IS THIS THE END FOR ‘FIRE AND RE-HIRE’?
From January 2027 it will become almost impossible for employers to make certain changes to contracts of employment. The requirements when making changes to contracts were tightened in 2024 after various large companies tried to force employees into accepting new contracts on worse terms than they had previously enjoyed, but further requirements are set to the added.
The correct way for an employer to change a contract in law (if the employee doesn’t simply agree to the change) is for the employer to give notice to terminate the current contract and offer continued employment on the new terms. Provided there is a genuine business reason for the change and a fair process is followed, the process is lawful.

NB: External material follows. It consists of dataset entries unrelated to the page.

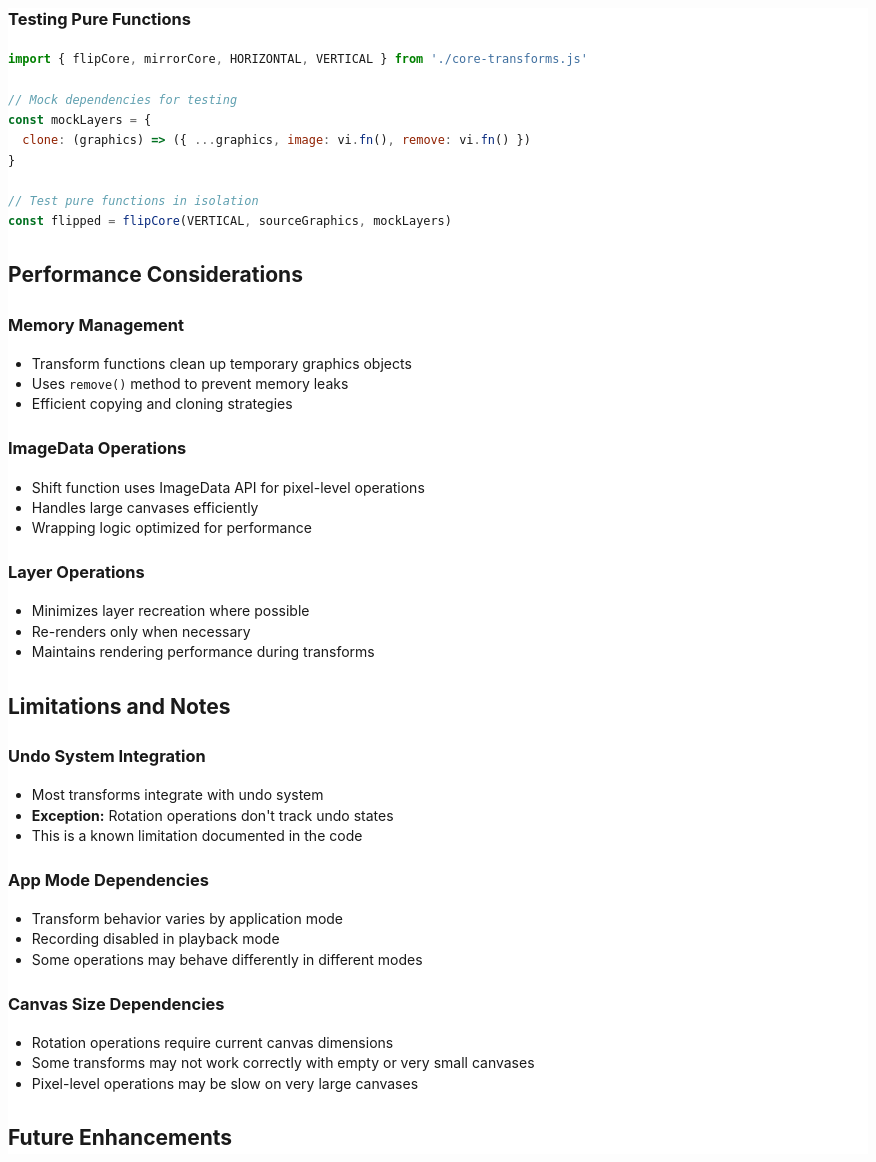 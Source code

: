 ### Testing Pure Functions
```javascript
import { flipCore, mirrorCore, HORIZONTAL, VERTICAL } from './core-transforms.js'

// Mock dependencies for testing
const mockLayers = {
  clone: (graphics) => ({ ...graphics, image: vi.fn(), remove: vi.fn() })
}

// Test pure functions in isolation
const flipped = flipCore(VERTICAL, sourceGraphics, mockLayers)
```

## Performance Considerations

### Memory Management
- Transform functions clean up temporary graphics objects
- Uses `remove()` method to prevent memory leaks
- Efficient copying and cloning strategies

### ImageData Operations
- Shift function uses ImageData API for pixel-level operations
- Handles large canvases efficiently
- Wrapping logic optimized for performance

### Layer Operations
- Minimizes layer recreation where possible
- Re-renders only when necessary
- Maintains rendering performance during transforms

## Limitations and Notes

### Undo System Integration
- Most transforms integrate with undo system
- **Exception:** Rotation operations don't track undo states
- This is a known limitation documented in the code

### App Mode Dependencies
- Transform behavior varies by application mode
- Recording disabled in playback mode
- Some operations may behave differently in different modes

### Canvas Size Dependencies
- Rotation operations require current canvas dimensions
- Some transforms may not work correctly with empty or very small canvases
- Pixel-level operations may be slow on very large canvases

## Future Enhancements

It is known as dismissal and re-engagement or, colloquially as fire and re-hire.
Tesco, Asda, P&O, British Airways and British Gas are just some of the big-name companies who have received bad press in recent years after accused of either using or threatening to use fire and re-hire unfairly.
As a result, the government introduced a code of conduct requiring employers to give the employees certain information (including details of the business reason for the proposed change), carry out meaningful consultation and not to raise the threat of dismissal too early or put undue pressure on employees. If an employer fails to follow the code and dismisses the employee, that dismissal will be automatically unfair. If the employee brings and wins that claim, the Employment Tribunal can add a 25% uplift to the compensation awarded.
The new Employment Rights Act now adds to this. Not only must an employer follow the code, but for changes to hours of work or timing of shifts, reduction in pay or time off, the change will only be allowed if the employer has serious financial difficulties which affect or will affect the viability of the business, the changes address those problems and there is no alternative to making those changes. Effectively, this means that changes will only be allowed if, without them, the business will become insolvent. Because this will apply in all but the most extreme cases, it means that businesses won’t be able to make these types of changes in future.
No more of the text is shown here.